Hundreds of children received Christmas gifts and posed with Santa on Dec. 22 during the Caribbean-American Center of New York, Inc.’s (CACNY) 25th Annual Children’s Christmas Party at Community Worship Center (CWC) Church of the Nazarene in the Bedford-Stuyvesant section of Brooklyn.
Trinidadian-born Jean Alexander, CACNY’s co-founder and executive director, told Caribbean Life on Wednesday that the event was held in collaboration with CWC’s Youth Group. The church is located at 1160 Bedford Ave.
Alexander said the youths and the secretary, Barbara Williams-Day, decorated the venue and helped with planning and distribution of gifts – from “wrapping, display and actual presentations with Santa.”
“The youths also helped with serving the food and refreshments before assisting Santa in presenting over 150 toys, hats and gloves to babies up to 16-year-olds,” said Alexander, disclosing that some of CACNY’s Board Members attend the church.
She said this was the only place where the presentation took place this year for Christmas, “as CACNY do not have enough supplies for another event.”
“As Santa arrived, the children squealed with delight in anticipation, as they lined up by age to get to our jolly Santa for their gifts,” Alexander said. “I was quite pleased and relieved how wonderful the evening progressed.
“The church elders and Barbara were very pleased, and asked us to continue doing more projects with them during the year, which we agreed to,” she added.
Alexander said she and fellow Trinidadian Dolly L. Williams, then CACNY’s chairperson, started CACNY’s Annual Children’s Christmas Party in 1998.
She said Williams, president of A. Williams Construction Company for over 40 years and former commissioner with New York City Planning Commission, approached her with the notion of providing new toys at Christmas time for children residing in homeless shelters in Brooklyn.
Alexander said that, while the non-profit CACNY, in 1998, did not have “available cash on hand”, it did not prevent them from proceeding with their initiative.

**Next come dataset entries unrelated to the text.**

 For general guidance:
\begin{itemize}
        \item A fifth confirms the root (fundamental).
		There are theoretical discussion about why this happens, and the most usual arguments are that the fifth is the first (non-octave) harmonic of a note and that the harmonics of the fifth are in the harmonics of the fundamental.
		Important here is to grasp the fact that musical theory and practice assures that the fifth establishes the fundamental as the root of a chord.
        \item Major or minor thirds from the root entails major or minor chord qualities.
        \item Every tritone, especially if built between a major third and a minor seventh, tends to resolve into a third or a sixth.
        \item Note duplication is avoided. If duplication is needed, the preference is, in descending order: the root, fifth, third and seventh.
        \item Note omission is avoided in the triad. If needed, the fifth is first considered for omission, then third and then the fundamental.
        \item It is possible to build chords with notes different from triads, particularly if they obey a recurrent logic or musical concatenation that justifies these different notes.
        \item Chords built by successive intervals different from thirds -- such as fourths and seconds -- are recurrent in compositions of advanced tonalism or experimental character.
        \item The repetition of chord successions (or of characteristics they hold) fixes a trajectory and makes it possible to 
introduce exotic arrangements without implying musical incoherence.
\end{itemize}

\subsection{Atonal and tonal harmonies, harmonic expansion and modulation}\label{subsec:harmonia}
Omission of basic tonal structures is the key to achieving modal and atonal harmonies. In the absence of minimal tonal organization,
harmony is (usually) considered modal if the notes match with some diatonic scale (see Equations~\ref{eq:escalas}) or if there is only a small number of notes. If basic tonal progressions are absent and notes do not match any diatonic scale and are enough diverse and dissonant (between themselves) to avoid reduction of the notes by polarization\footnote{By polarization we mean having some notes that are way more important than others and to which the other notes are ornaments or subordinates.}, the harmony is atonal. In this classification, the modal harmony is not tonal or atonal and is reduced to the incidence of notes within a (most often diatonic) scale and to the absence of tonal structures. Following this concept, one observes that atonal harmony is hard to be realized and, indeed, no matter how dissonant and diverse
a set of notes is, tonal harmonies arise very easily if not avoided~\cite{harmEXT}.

She said they went shopping for over 100 toys, paid for by Williams, and that they both personally delivered them to shelters in Brooklyn.
“Over the ensuing years, this venture grew by leaps and bounds to thousands, and CACNY eventually joined up with New York City’s Department of Homeless Services, serving some 30 shelters in Brooklyn, Queens, Manhattan, the Bronx and Staten Island, with new clothes, toys, shoes, warm coats, hats, gloves and scarves,” Alexander said.

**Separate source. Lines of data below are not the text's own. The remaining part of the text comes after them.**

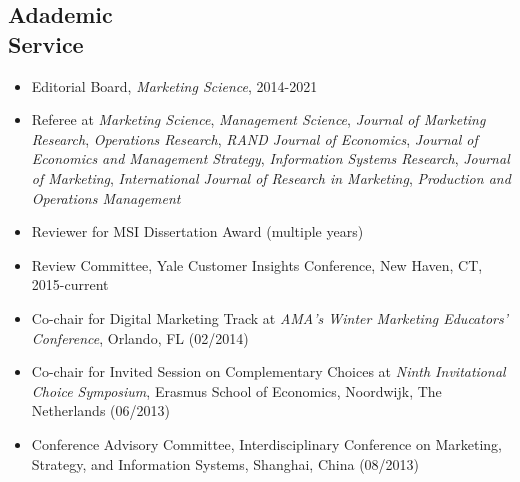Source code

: \documentclass[margin, line, centered, 10pt]{res}
\begin{document}
\begin{resume}
\section{\sc Adademic \\ Service}
\vspace{0.17in}
\begin{itemize}
\item Editorial Board, \textit{Marketing Science}, 2014-2021
\item Referee at \textit{Marketing Science}, \textit{Management Science}, \textit{Journal of Marketing Research}, \textit{Operations Research}, \textit{RAND Journal of Economics}, \textit{Journal of Economics and Management Strategy}, \textit{Information Systems Research}, \textit{Journal of Marketing}, \textit{International Journal of Research in Marketing}, \textit{Production and Operations Management}
\item Reviewer for MSI Dissertation Award (multiple years)
\item Review Committee, Yale Customer Insights Conference, New Haven, CT, 2015-current
\item Co-chair for Digital Marketing Track at \textit{AMA's Winter Marketing Educators' Conference}, Orlando, FL (02/2014)
\item Co-chair for Invited Session on Complementary Choices at \textit{Ninth Invitational Choice Symposium}, Erasmus School of Economics, Noordwijk, The Netherlands (06/2013)
\item Conference Advisory Committee, Interdisciplinary Conference on Marketing, Strategy, and Information Systems, Shanghai, China (08/2013)
\end{itemize}


\end{resume}
\end{document}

“Of course, the events were always festive, with Caribbean holiday and parang music, exciting games, food, dance competition and entertainment before Santa appeared to deliver his truck load of toys,” she added.
Up to 2018, Alexander said children were bused to various event locations by New York City agencies.
Since 2019, she said CACNY no longer works with the Department of Homeless Services, “as some donors, mainly the large toy companies, like Mattel, and others who imported toys from China, drastically cut back due to tariff rates and COVID-19.
“Nevertheless, this did not stop CACNY from its long-standing goal of bringing joy and happiness to the less fortunate children,” Alexander said.
From a few thousands in the shelter system to basically hundreds now, she said CACNY serves children in under-served areas in Brooklyn and Queens, with much fewer donors.
Alexander said Delivering Good, formally KIDS-Kids In Distressed Situations; sponsoring donor for over 20 years, Lloyd Shulman, head of JW Mays & Company; CACNY’s current chairperson, Sharondale Brackett-McIntosh; Xavier High School in Manhattan; and Spectrum are CACNY’s “largest continuous donors.”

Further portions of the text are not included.